Benefits of Computerized Adaptive Testing for Students with Disabilities
CATs are primarily utilized in higher education or vocational selection processes (Kalender & Berberoglu, 2017; Sands et al., 1997). They are less common in elementary schools or specifically designed for students with disabilities, despite the potential benefits CATs can provide for these students.
CATs demonstrate greater efficiency compared to non-adaptive tests, with CATs being, on average, 50–90% shorter in length (Gibbons et al., 2008). CATs exclude items that are either too easy or too difficult for the student. By selectively presenting items that align with the student’s ability, CATs gather adequate information while minimizing the number of required items. Consequently, CATs reduce testing and scoring time, enabling instructional resources to be utilized more effectively in supporting students with disabilities.
CATs can create a more conducive testing environment for students with disabilities. These students often encounter difficulties in maintaining focus during class (Lancaster et al., 2001; Stevens, 2001; Swanson & Howell, 1996). CAT addresses their concentration needs by reducing the test’s length. With a reduced number of items to complete, students are less likely to experience fatigue or feel either overchallenged or underchallenged (Rudner, 1998; Tian et al., 2007). They are presented with items that are appropriate challenging but not excessively difficult, which may also enhance their motivation (Reed et al., 2020).
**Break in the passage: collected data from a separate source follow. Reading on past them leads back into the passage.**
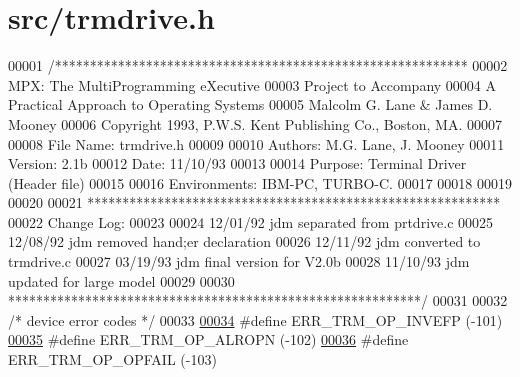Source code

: \hypertarget{trmdrive_8h_source}{
\section{src/trmdrive.h}
}

\begin{DoxyCode}
00001 \textcolor{comment}{/***********************************************************}
00002 \textcolor{comment}{        MPX: The MultiProgramming eXecutive}
00003 \textcolor{comment}{        Project to Accompany}
00004 \textcolor{comment}{        A Practical Approach to Operating Systems}
00005 \textcolor{comment}{        Malcolm G. Lane & James D. Mooney}
00006 \textcolor{comment}{        Copyright 1993, P.W.S. Kent Publishing Co., Boston, MA.}
00007 \textcolor{comment}{        }
00008 \textcolor{comment}{        File Name: trmdrive.h}
00009 \textcolor{comment}{}
00010 \textcolor{comment}{        Authors: M.G. Lane, J. Mooney}
00011 \textcolor{comment}{        Version: 2.1b}
00012 \textcolor{comment}{        Date: 11/10/93}
00013 \textcolor{comment}{}
00014 \textcolor{comment}{        Purpose: Terminal Driver (Header file)}
00015 \textcolor{comment}{}
00016 \textcolor{comment}{        Environments: IBM-PC, TURBO-C.}
00017 \textcolor{comment}{                }
00018 \textcolor{comment}{}
00019 \textcolor{comment}{}
00020 \textcolor{comment}{}
00021 \textcolor{comment}{***********************************************************}
00022 \textcolor{comment}{  Change Log:}
00023 \textcolor{comment}{}
00024 \textcolor{comment}{        12/01/92  jdm   separated from prtdrive.c}
00025 \textcolor{comment}{        12/08/92  jdm   removed hand;er declaration}
00026 \textcolor{comment}{        12/11/92  jdm   converted to trmdrive.c}
00027 \textcolor{comment}{        03/19/93  jdm   final version for V2.0b}
00028 \textcolor{comment}{        11/10/93  jdm   updated for large model}
00029 \textcolor{comment}{}
00030 \textcolor{comment}{***********************************************************/}
00031 
00032 \textcolor{comment}{/* device error codes */}
00033 
\hypertarget{trmdrive_8h_source_l00034}{}\hyperlink{trmdrive_8h_a4cf9f35af3ffda71ffb9eef6f3ac9d52}{00034} \textcolor{preprocessor}{#define ERR\_TRM\_OP\_INVEFP       (-101)}
\hypertarget{trmdrive_8h_source_l00035}{}\hyperlink{trmdrive_8h_aa972fb46ff1456a5b14a87df4d951f9c}{00035} \textcolor{preprocessor}{}\textcolor{preprocessor}{#define ERR\_TRM\_OP\_ALROPN       (-102)}
\hypertarget{trmdrive_8h_source_l00036}{}\hyperlink{trmdrive_8h_aa690cb6d0876fcaacd02349985603865}{00036} \textcolor{preprocessor}{}\textcolor{preprocessor}{#define ERR\_TRM\_OP\_OPFAIL       (-103)}

\end{DoxyCode}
CATs provide a higher level of individualization in testing compared to non-adaptive tests (Green, 1983) since they curate a customized set of items for each student. This distinctive attribute enables the evaluation of student groups with varying learning backgrounds and performance levels using a single tool (Weiss, 2004).
CATs offer the advantage of precise measurement of the performance spectrum, particularly at the extremes (Georgiadou et al., 2006). The accurate evaluation of the performance of students with disabilities serves as a fundamental reference for determining appropriate instructional strategies (Schildkamp et al., 2012). Thus, it is crucial to emphasize the testing and supporting students with disabilities in the school context. Presently, most school assessments are non-adaptive, featuring a relatively narrow range of item difficulty. While these tests effectively measure students of average ability in the middle range, they may result in higher SE when assessing students of lower ability. In contrast, CATs employ item pools with a broad range of difficulties and numerous items, making them particularly suitable for evaluating students with low ability profiles (Davey et al., 2015).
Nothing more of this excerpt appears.